_Required work_. Filter the listing below down to the lines with the word "controller" and copy those.
*** Opening Given records ***
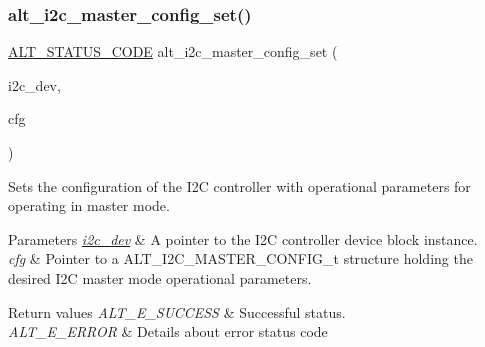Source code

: \subsubsection{\texorpdfstring{alt\_i2c\_master\_config\_set()}{alt\_i2c\_master\_config\_set()}}
{\footnotesize\ttfamily \mbox{\hyperlink{hwlib_8h_abdb0d369f069723ca55d6c94bcaaaa12}{A\+L\+T\+\_\+\+S\+T\+A\+T\+U\+S\+\_\+\+C\+O\+DE}} alt\+\_\+i2c\+\_\+master\+\_\+config\+\_\+set (\begin{DoxyParamCaption}\item[{\mbox{\hyperlink{structALT__I2C__DEV__s}{A\+L\+T\+\_\+\+I2\+C\+\_\+\+D\+E\+V\+\_\+t}} $\ast$}]{i2c\+\_\+dev,  }\item[{const \mbox{\hyperlink{group__ALT__I2C_ga4f317dbba3080bb537f6c145ca30d503}{A\+L\+T\+\_\+\+I2\+C\+\_\+\+M\+A\+S\+T\+E\+R\+\_\+\+C\+O\+N\+F\+I\+G\+\_\+t}} $\ast$}]{cfg }\end{DoxyParamCaption})}

Sets the configuration of the I2C controller with operational parameters for operating in master mode.


\begin{DoxyParams}{Parameters}
{\em \mbox{\hyperlink{structi2c__dev}{i2c\+\_\+dev}}} & A pointer to the I2C controller device block instance.\\
\hline
{\em cfg} & Pointer to a A\+L\+T\+\_\+\+I2\+C\+\_\+\+M\+A\+S\+T\+E\+R\+\_\+\+C\+O\+N\+F\+I\+G\+\_\+t structure holding the desired I2C master mode operational parameters.\\
\hline
\end{DoxyParams}

\begin{DoxyRetVals}{Return values}
{\em A\+L\+T\+\_\+\+E\+\_\+\+S\+U\+C\+C\+E\+SS} & Successful status. \\
\hline
{\em A\+L\+T\+\_\+\+E\+\_\+\+E\+R\+R\+OR} & Details about error status code \\
\hline
\end{DoxyRetVals}
\mbox{\label{group__ALT__I2C_ga90d8a89d7b447bede11a9c1c79ea3b99}} 
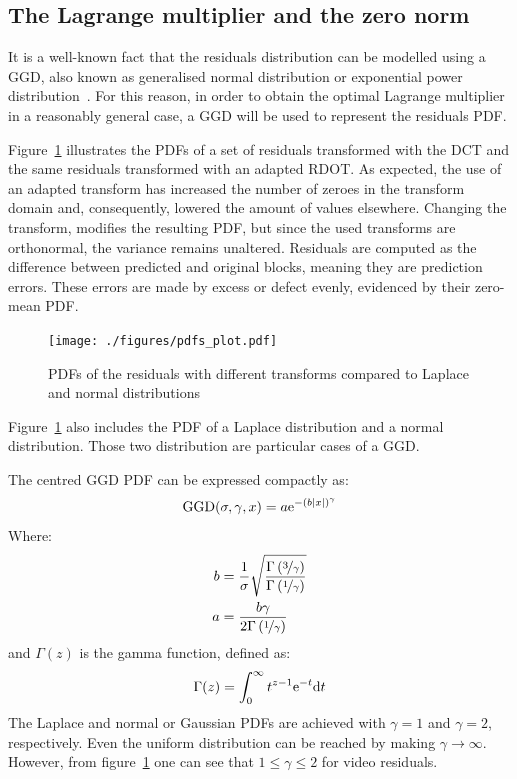 \documentclass[11pt,a4paper,openright,twoside]{book}
\numberwithin{equation}{section} %
\begin{document}
\subsection{The Lagrange multiplier and the zero norm}
\label{sub:the_lagrange_multiplier}

It is a well-known fact that the residuals distribution can be modelled
using a \ac{GGD}, also known as generalised normal distribution or
exponential power
distribution~\cite{lam-00-dct-coefficient-distribution,
yovanof-96-analysis-dct-coefficients}.
For this reason, in order to obtain the optimal Lagrange multiplier in a
reasonably general case, a \ac{GGD} will be used to represent the
residuals \ac{PDF}.

Figure~\ref{fig:probability_density_functions} illustrates the \acp{PDF}
of a set of residuals transformed with the \ac{DCT} and the same residuals
transformed with an adapted \ac{RDOT}.
As expected, the use of an adapted transform has increased the number
of zeroes in the transform domain and, consequently, lowered the amount
of values elsewhere.
Changing the transform, modifies the resulting \ac{PDF}, but
since the used transforms are orthonormal, the variance remains
unaltered.
Residuals are computed as the difference between predicted and original
blocks, meaning they are prediction errors.
These errors are made by excess or defect evenly, evidenced by their
zero-mean \ac{PDF}.
\begin{figure}[tb]
	\centering
	\texttt{[image: ./figures/pdfs\_plot.pdf]}
	\caption{\acsp{PDF} of the residuals with different transforms
	compared to Laplace and normal distributions}
	\label{fig:probability_density_functions}
\end{figure}
Figure~\ref{fig:probability_density_functions} also includes the
\ac{PDF} of a Laplace distribution and a normal distribution.
Those two distribution are particular cases of a \ac{GGD}.

The centred \ac{GGD} \ac{PDF} can be expressed compactly as:
\begin{equation}
	\text{GGD}(\sigma,\gamma,x)=
	a\text{e}^{-{\left(b\vert x \vert\right)}^\gamma}
	\label{eqn:ggd}
\end{equation}
Where:
\begin{align}
	b &= \frac{1}{\sigma}\sqrt{
	\frac{\Gamma\left(\nicefrac{3}{\gamma}\right)}
	{\Gamma \left(\nicefrac{1}{\gamma}\right)}} \\
	a &= \frac{b\gamma}{2\Gamma \left(\nicefrac{1}{\gamma}\right)}
\end{align}
and $\Gamma(z)$ is the gamma function, defined as:
\begin{equation}
	\Gamma(z) = \int_0^\infty t^{z-1}\text{e}^{-t}\text{d} t
\end{equation}
The Laplace and normal or Gaussian \acp{PDF} are achieved with
$\gamma=1$ and $\gamma=2$, respectively.
Even the uniform distribution can be reached by making $\gamma\to\infty$.
However, from figure~\ref{fig:probability_density_functions} one can see
that $1\le\gamma\le2$ for video residuals.
\end{document}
*** Closing Given records ***
_Response area_.
Sets the configuration of the I2C controller with operational parameters for operating in master mode.
{\em \mbox{\hyperlink{structi2c__dev}{i2c\+\_\+dev}}} & A pointer to the I2C controller device block instance.\\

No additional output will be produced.